Trading is 10% on strategies and 90% on discipline. Be it investing, trading or even taking any decision in life calculation and management of risk associated with it is very essential. Every day we get a lot of inquiries from many traders having years of experience and knowledge but still making loss consistently. This happens mainly due to a lack of proper risk management or control over emotions. Learning many indicators or strategies will not help you to protect your capital until you manage your risk effectively.


While discussing risk management, the risk to reward ratio is to be explained first. The risk to reward ratio is the method to calculate how much risk to be taken in a single trade to the expected target to be achieved in the same trade. We at livelong wealth trading community usually follow 1:2 or sometimes 1:3 risk to reward ratio in a trade.

It means if you are entering a trade with an expectation to get Rs2 profit then you are ready to risk or lose maximum Rs1 in that trade. While sometimes we take less risky trades like 1:3 ratio too.

To know its importance, I will explain it with proper calculations.

Let us assume that you are a complete beginner in stock markets and you started trading with Rs10,000 every day for a month. Out of 30 days in a month say you traded for 20 days, with 2 trades daily. According to probability there’s a 50% chance of winning any trade. Therefore out of a total of 40 trades you may win 20 trades and you may lose 20 trades by simple probability. You will get Rs2 in each quantity of winning trades and lose Re1 in each quantity of losing trade.

Rs2x20 trades= Rs40 in one quantity

Re1x20 trades= Rs20 in one quantity

Even by losing half of the trades, you are not getting any loss at the end of the month.

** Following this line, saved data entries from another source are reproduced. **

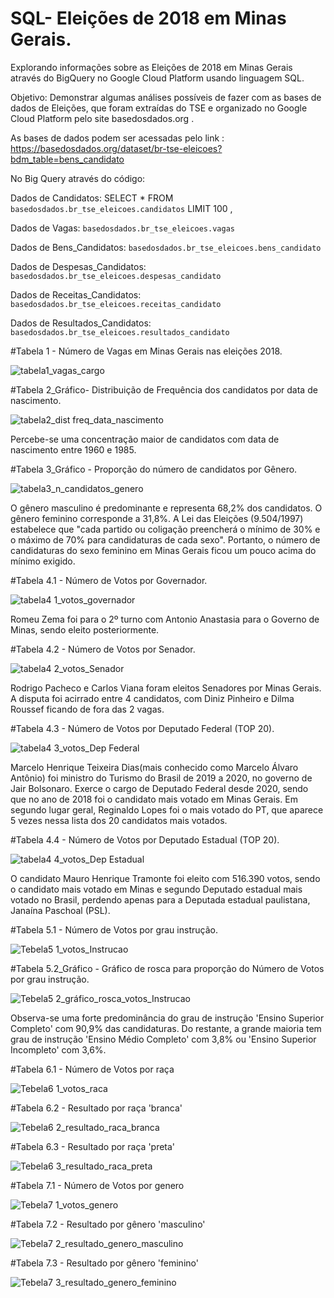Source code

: # SQL- Eleições de 2018 em Minas Gerais.
Explorando informações sobre as Eleições de 2018 em Minas Gerais através do BigQuery no Google Cloud Platform usando linguagem SQL.

Objetivo: Demonstrar algumas análises possíveis de fazer com as bases de dados de Eleições, que foram extraídas do TSE e organizado no Google Cloud Platform pelo site basedosdados.org . 

As bases de dados podem ser acessadas pelo link : https://basedosdados.org/dataset/br-tse-eleicoes?bdm_table=bens_candidato

No Big Query através do código:

Dados de Candidatos: SELECT * FROM `basedosdados.br_tse_eleicoes.candidatos` LIMIT 100 ,

Dados de Vagas: `basedosdados.br_tse_eleicoes.vagas` 

Dados de Bens_Candidatos: `basedosdados.br_tse_eleicoes.bens_candidato` 

Dados de Despesas_Candidatos: `basedosdados.br_tse_eleicoes.despesas_candidato` 

Dados de Receitas_Candidatos: `basedosdados.br_tse_eleicoes.receitas_candidato` 

Dados de Resultados_Candidatos: `basedosdados.br_tse_eleicoes.resultados_candidato` 




#Tabela 1 - Número de Vagas em Minas Gerais nas eleições 2018.

![tabela1_vagas_cargo](https://user-images.githubusercontent.com/89020533/172913214-dfc85de8-cf20-4a73-aa90-f5952661b9e6.png)

#Tabela 2_Gráfico- Distribuição de Frequência dos candidatos por data de nascimento.

![tabela2_dist freq_data_nascimento](https://user-images.githubusercontent.com/89020533/172913755-8e27b9c1-ae24-4759-8020-f586955721c3.png)

Percebe-se uma concentração maior de candidatos com data de nascimento entre 1960 e 1985. 

#Tabela 3_Gráfico - Proporção do número de candidatos por Gênero.

![tabela3_n_candidatos_genero](https://user-images.githubusercontent.com/89020533/172914316-928b33cb-622b-4abc-b53e-7599c34d479a.png)

O gênero masculino é predominante e representa 68,2% dos candidatos. O gênero feminino corresponde a 31,8%. 
A Lei das Eleições (9.504/1997) estabelece que "cada partido ou coligação preencherá o mínimo de 30% e o máximo de 70% para candidaturas de cada sexo". Portanto, o número de candidaturas do sexo feminino em Minas Gerais ficou um pouco acima do mínimo exigido.

#Tabela 4.1 - Número de Votos por Governador.

![tabela4 1_votos_governador](https://user-images.githubusercontent.com/89020533/172915753-8adf9312-b480-4fd6-bbd2-79155ec0c666.png)

Romeu Zema foi para o 2º turno com Antonio Anastasia para o Governo de Minas, sendo eleito posteriormente.

#Tabela 4.2 - Número de Votos por Senador.

![tabela4 2_votos_Senador](https://user-images.githubusercontent.com/89020533/172915870-f8ccee4f-10c8-4c3c-aff9-4563a1f01d56.png)

Rodrigo Pacheco e Carlos Viana foram eleitos Senadores por Minas Gerais. A disputa foi acirrado entre 4 candidatos, com Diniz Pinheiro e Dilma Roussef ficando de fora das 2 vagas. 

#Tabela 4.3 - Número de Votos por Deputado Federal (TOP 20).

![tabela4 3_votos_Dep Federal](https://user-images.githubusercontent.com/89020533/172915940-bb8d5915-7d3b-4de8-a861-17684c7cf075.png)

Marcelo Henrique Teixeira Dias(mais conhecido como Marcelo Álvaro Antônio) foi ministro do Turismo do Brasil de 2019 a 2020, no governo de Jair Bolsonaro. Exerce o cargo de Deputado Federal desde 2020, sendo que no ano de 2018 foi o candidato mais votado em Minas Gerais. 
Em segundo lugar geral, Reginaldo Lopes foi o mais votado do PT, que aparece 5 vezes nessa lista dos 20 candidatos mais votados.

#Tabela 4.4 - Número de Votos por Deputado Estadual (TOP 20).

![tabela4 4_votos_Dep Estadual](https://user-images.githubusercontent.com/89020533/172915985-764e6616-e3b8-4529-8a9b-c66a59a3317a.png)

O candidato Mauro Henrique Tramonte foi eleito com 516.390 votos, sendo o candidato mais votado em Minas e segundo Deputado estadual mais votado no Brasil, perdendo apenas para a Deputada estadual paulistana, Janaína Paschoal (PSL).

#Tabela 5.1 - Número de Votos por grau instrução.

![Tebela5 1_votos_Instrucao](https://user-images.githubusercontent.com/89020533/172916566-753f4285-0bdd-42c8-8028-b6ecc0aacd7b.png)

#Tabela 5.2_Gráfico - Gráfico de rosca para proporção do Número de Votos por grau instrução.

![Tebela5 2_gráfico_rosca_votos_Instrucao](https://user-images.githubusercontent.com/89020533/172916915-ee111e43-6b7e-4568-87aa-df8206cd4a0a.png)

Observa-se uma forte predominância do grau de instrução 'Ensino Superior Completo' com 90,9% das candidaturas. Do restante, a grande maioria tem grau de instrução 'Ensino Médio Completo' com 3,8% ou 'Ensino Superior Incompleto' com 3,6%. 

#Tabela 6.1 - Número de Votos por raça

![Tebela6 1_votos_raca](https://user-images.githubusercontent.com/89020533/172918324-6663691f-380c-48ec-8e9e-c816de262c60.png)

#Tabela 6.2 - Resultado por raça 'branca'

![Tebela6 2_resultado_raca_branca](https://user-images.githubusercontent.com/89020533/172918812-a4a45c58-b6d2-4f93-9d68-a13d357063f5.png)

#Tabela 6.3 - Resultado por raça 'preta'

![Tebela6 3_resultado_raca_preta](https://user-images.githubusercontent.com/89020533/172918919-ba775c4a-4159-4f50-a40b-1b8273bb8a5b.png)

#Tabela 7.1 - Número de Votos por genero

![Tebela7 1_votos_genero](https://user-images.githubusercontent.com/89020533/172918983-8535258a-6078-463a-8b4e-0ad5373e32b9.png)

#Tabela 7.2 - Resultado por gênero 'masculino'

![Tebela7 2_resultado_genero_masculino](https://user-images.githubusercontent.com/89020533/172919030-273f88ea-b778-40ad-b2a3-e1f0c6e80ce5.png)

#Tabela 7.3 - Resultado por gênero 'feminino'

![Tebela7 3_resultado_genero_feminino](https://user-images.githubusercontent.com/89020533/172919065-99a932d8-3cbf-4377-8b0e-26100b3abae3.png)




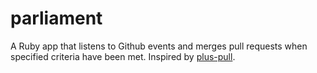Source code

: parliament
==========

A Ruby app that listens to Github events and merges pull requests when specified criteria have been met. Inspired by [plus-pull](https://github.com/christofdamian/plus-pull).

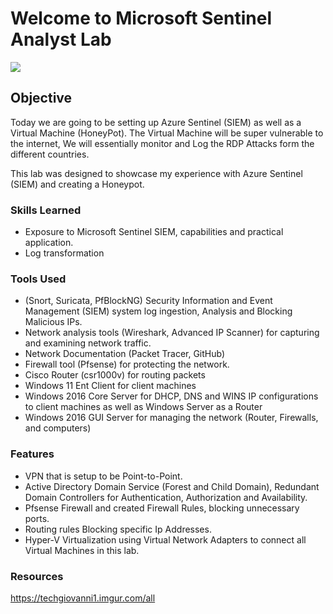 # Welcome to Microsoft Sentinel Analyst Lab
<img src="https://i.imgur.com/eQ5ykGc.png"/>

## Objective

Today we are going to be setting up Azure Sentinel (SIEM) as well as a Virtual Machine (HoneyPot). The Virtual Machine will be super vulnerable to the internet, We will essentially monitor and Log the RDP Attacks form the different countries. 

This lab was designed to showcase my experience with Azure Sentinel (SIEM) and creating a Honeypot. 

### Skills Learned
- Exposure to Microsoft Sentinel SIEM, capabilities and practical application.
- Log transformation

### Tools Used
- (Snort, Suricata, PfBlockNG) Security Information and Event Management (SIEM) system log ingestion, Analysis and Blocking Malicious IPs.
- Network analysis tools (Wireshark, Advanced IP Scanner) for capturing and examining network traffic.
- Network Documentation (Packet Tracer, GitHub)
- Firewall tool (Pfsense) for protecting the network.
- Cisco Router (csr1000v) for routing packets
- Windows 11 Ent Client for client machines
- Windows 2016 Core Server for DHCP, DNS and WINS IP configurations to client machines as well as Windows Server as a Router
- Windows 2016 GUI Server for managing the network (Router, Firewalls, and computers)

### Features
- VPN that is setup to be Point-to-Point.
- Active Directory Domain Service (Forest and Child Domain), Redundant Domain Controllers for Authentication, Authorization and Availability. 
- Pfsense Firewall and created Firewall Rules, blocking unnecessary ports.
- Routing rules Blocking specific Ip Addresses.
- Hyper-V Virtualization using Virtual Network Adapters to connect all Virtual Machines in this lab.

### Resources
https://techgiovanni1.imgur.com/all
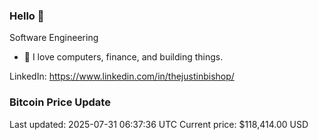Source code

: ### Hello 🤙  

Software Engineering

- 🔭 I love computers, finance, and building things.
  
LinkedIn: https://www.linkedin.com/in/thejustinbishop/  

















































































































































































































































































































































































































































































































































































































































































































































































































































































































### Bitcoin Price Update
Last updated: 2025-07-31 06:37:36 UTC
Current price: $118,414.00 USD
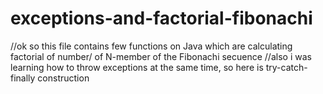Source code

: # exceptions-and-factorial-fibonachi
//ok so this file contains few functions on Java which are calculating factorial of number/ of N-member of the Fibonachi secuence
//also i was learning how to throw exceptions at the same time, so here is try-catch-finally construction
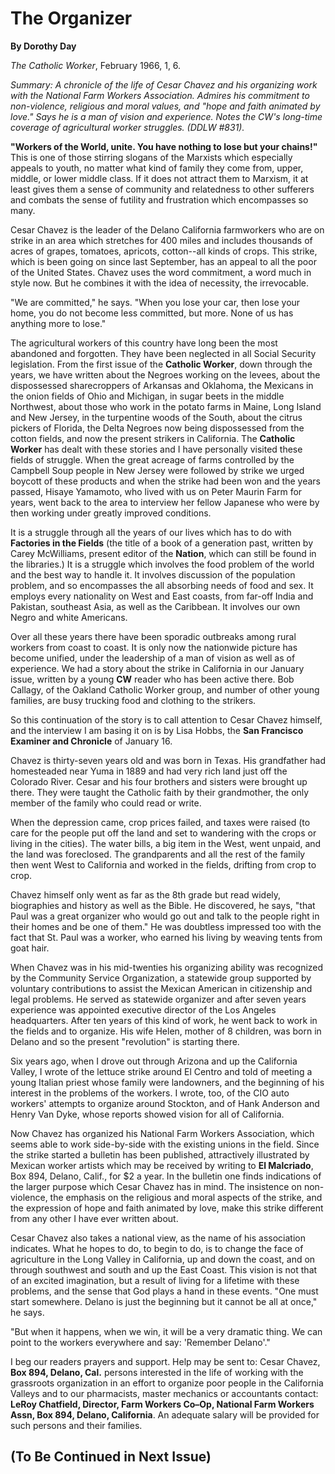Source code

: The Organizer
=============

**By Dorothy Day**

*The Catholic Worker*, February 1966, 1, 6.

*Summary: A chronicle of the life of Cesar Chavez and his organizing
work with the National Farm Workers Association. Admires his commitment
to non-violence, religious and moral values, and "hope and faith
animated by love." Says he is a man of vision and experience. Notes the
CW's long-time coverage of agricultural worker struggles. (DDLW \#831).*

**"Workers of the World, unite. You have nothing to lose but your
chains!"** This is one of those stirring slogans of the Marxists which
especially appeals to youth, no matter what kind of family they come
from, upper, middle, or lower middle class. If it does not attract them
to Marxism, it at least gives them a sense of community and relatedness
to other sufferers and combats the sense of futility and frustration
which encompasses so many.

Cesar Chavez is the leader of the Delano California farmworkers who are
on strike in an area which stretches for 400 miles and includes
thousands of acres of grapes, tomatoes, apricots, cotton--all kinds of
crops. This strike, which is been going on since last September, has an
appeal to all the poor of the United States. Chavez uses the word
commitment, a word much in style now. But he combines it with the idea
of necessity, the irrevocable.

"We are committed," he says. "When you lose your car, then lose your
home, you do not become less committed, but more. None of us has
anything more to lose."

The agricultural workers of this country have long been the most
abandoned and forgotten. They have been neglected in all Social Security
legislation. From the first issue of the **Catholic Worker**, down
through the years, we have written about the Negroes working on the
levees, about the dispossessed sharecroppers of Arkansas and Oklahoma,
the Mexicans in the onion fields of Ohio and Michigan, in sugar beets in
the middle Northwest, about those who work in the potato farms in Maine,
Long Island and New Jersey, in the turpentine woods of the South, about
the citrus pickers of Florida, the Delta Negroes now being dispossessed
from the cotton fields, and now the present strikers in California. The
**Catholic Worker** has dealt with these stories and I have personally
visited these fields of struggle. When the great acreage of farms
controlled by the Campbell Soup people in New Jersey were followed by
strike we urged boycott of these products and when the strike had been
won and the years passed, Hisaye Yamamoto, who lived with us on Peter
Maurin Farm for years, went back to the area to interview her fellow
Japanese who were by then working under greatly improved conditions.

It is a struggle through all the years of our lives which has to do with
**Factories in the Fields** (the title of a book of a generation past,
written by Carey McWilliams, present editor of the **Nation**, which can
still be found in the libraries.) It is a struggle which involves the
food problem of the world and the best way to handle it. It involves
discussion of the population problem, and so encompasses the all
absorbing needs of food and sex. It employs every nationality on West
and East coasts, from far-off India and Pakistan, southeast Asia, as
well as the Caribbean. It involves our own Negro and white Americans.

Over all these years there have been sporadic outbreaks among rural
workers from coast to coast. It is only now the nationwide picture has
become unified, under the leadership of a man of vision as well as of
experience. We had a story about the strike in California in our January
issue, written by a young **CW** reader who has been active there. Bob
Callagy, of the Oakland Catholic Worker group, and number of other young
families, are busy trucking food and clothing to the strikers.

So this continuation of the story is to call attention to Cesar Chavez
himself, and the interview I am basing it on is by Lisa Hobbs, the **San
Francisco Examiner and Chronicle** of January 16.

Chavez is thirty-seven years old and was born in Texas. His grandfather
had homesteaded near Yuma in 1889 and had very rich land just off the
Colorado River. Cesar and his four brothers and sisters were brought up
there. They were taught the Catholic faith by their grandmother, the
only member of the family who could read or write.

When the depression came, crop prices failed, and taxes were raised (to
care for the people put off the land and set to wandering with the crops
or living in the cities). The water bills, a big item in the West, went
unpaid, and the land was foreclosed. The grandparents and all the rest
of the family then went West to California and worked in the fields,
drifting from crop to crop.

Chavez himself only went as far as the 8th grade but read widely,
biographies and history as well as the Bible. He discovered, he says,
"that Paul was a great organizer who would go out and talk to the people
right in their homes and be one of them." He was doubtless impressed too
with the fact that St. Paul was a worker, who earned his living by
weaving tents from goat hair.

When Chavez was in his mid-twenties his organizing ability was
recognized by the Community Service Organization, a statewide group
supported by voluntary contributions to assist the Mexican American in
citizenship and legal problems. He served as statewide organizer and
after seven years experience was appointed executive director of the Los
Angeles headquarters. After ten years of this kind of work, he went back
to work in the fields and to organize. His wife Helen, mother of 8
children, was born in Delano and so the present "revolution" is starting
there.

Six years ago, when I drove out through Arizona and up the California
Valley, I wrote of the lettuce strike around El Centro and told of
meeting a young Italian priest whose family were landowners, and the
beginning of his interest in the problems of the workers. I wrote, too,
of the CIO auto workers' attempts to organize around Stockton, and of
Hank Anderson and Henry Van Dyke, whose reports showed vision for all of
California.

Now Chavez has organized his National Farm Workers Association, which
seems able to work side-by-side with the existing unions in the field.
Since the strike started a bulletin has been published, attractively
illustrated by Mexican worker artists which may be received by writing
to **El Malcriado**, Box 894, Delano, Calif., for \$2 a year. In the
bulletin one finds indications of the larger purpose which Cesar Chavez
has in mind. The insistence on non-violence, the emphasis on the
religious and moral aspects of the strike, and the expression of hope
and faith animated by love, make this strike different from any other I
have ever written about.

Cesar Chavez also takes a national view, as the name of his association
indicates. What he hopes to do, to begin to do, is to change the face of
agriculture in the Long Valley in California, up and down the coast, and
on through southwest and south and up the East Coast. This vision is not
that of an excited imagination, but a result of living for a lifetime
with these problems, and the sense that God plays a hand in these
events. "One must start somewhere. Delano is just the beginning but it
cannot be all at once," he says.

"But when it happens, when we win, it will be a very dramatic thing. We
can point to the workers everywhere and say: 'Remember Delano'."

I beg our readers prayers and support. Help may be sent to: Cesar
Chavez, **Box 894, Delano, Cal.** persons interested in the life of
working with the grassroots organization in an effort to organize poor
people in the California Valleys and to our pharmacists, master
mechanics or accountants contact: **LeRoy Chatfield, Director, Farm
Workers Co–Op, National Farm Workers Assn, Box 894, Delano,
California**. An adequate salary will be provided for such persons and
their families.

(To Be Continued in Next Issue)
-------------------------------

While if the person is using any advanced trading strategies his winning accuracy will be around 65 – 75 %. Therefore the net profits will be higher. The advantage of the risk to reward ratio is not only protection capital but also booking profits on time.

trading is 10% strategies & 90% discipline

Controlling emotions, is another important thing every trader has to look upon too. Trading seems to be very thrilling and addictive in the beginning. But beginners may quit trading when they lose a huge part of their capital. Capital erosion mainly happens when you take a trade based on emotions rather than on strategies. Never allow your greed or fear to judge your decisions.

Plan your trades properly. In our community we take trades based on our backtested strategies. These strategies are mainly derived from previous day charts. Therefore, one can plan his trades in the previous night itself. Which stock to trade, at what point to enter, what will be the first target, how much capital to be used, how much risk to be taken will be planned before entering the trade.

The allocation of funds is the next important factor to be looked upon. We always guide our members not to pool in your enter hard-earned money at the beginning itself. Start trading with a capital maximum of Rs2000 and not more than that. Increase tour capital only after learning and practicing strategies properly. Also never allocated entire fund in a single trade.

Also, try not over trade. We suggest taking a maximum of 3 or 4 trades in a day. And also don’t take two trades at the same time. concentrate on one stock at a time.

Therefore, we always say to become a successful trader having proper discipline, and control over emotions is more important than leaning many strategies or indicators.